William Eugene Scott was born in Buhl, Idaho, to William Theodore Scott , a traveling Pentecostal preacher, and Inez Leona Graves Scott . In 1934, when Scott was six, his mother gave birth prematurely to twins, of whom one died shortly after birth. His mother told an interviewer in 1980 that she was visited by angels at this time, stating that she "saw a stairway begin to roll down from heaven and come right down to the side of my bed," and that "two angels walked down and they stopped in front of Gene." At this point, his mother claims to have said "Oh no, Lord, you can't take Gene!" and that the angels "just went around him and picked the baby up".
Scott excelled in primary and secondary school both academically and athletically — allegedly a seventh grade teacher even attached a note to his report card informing his parents that their son was a genius. However, his father's conservative congregation disapproved of his athletic pursuits, for playing basketball meant that he needed to wear shorts.

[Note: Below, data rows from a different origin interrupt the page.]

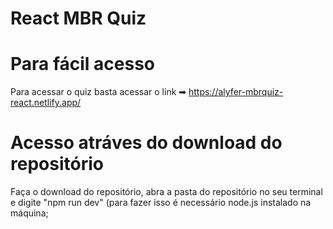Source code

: # React MBR Quiz 

# Para fácil acesso
Para acessar o quiz basta acessar o link ➡ https://alyfer-mbrquiz-react.netlify.app/

# Acesso atráves do download do repositório
Faça o download do repositório, abra a pasta do repositório no seu terminal e digite "npm run dev" (para fazer isso é necessário node.js instalado na máquina;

Dr. Scott earned his Ph.D. in Philosophies of Education at Stanford University in California in 1957. The subject of his thesis was Reinhold Niebuhr. In 1992 he was the featured cover story for the Stanford Alumni Magazine. After receiving his Ph.D., he briefly taught at Evangel College (now Evangel University) following which he assisted Oral Roberts to establish Oral Roberts University in Tulsa, Oklahoma.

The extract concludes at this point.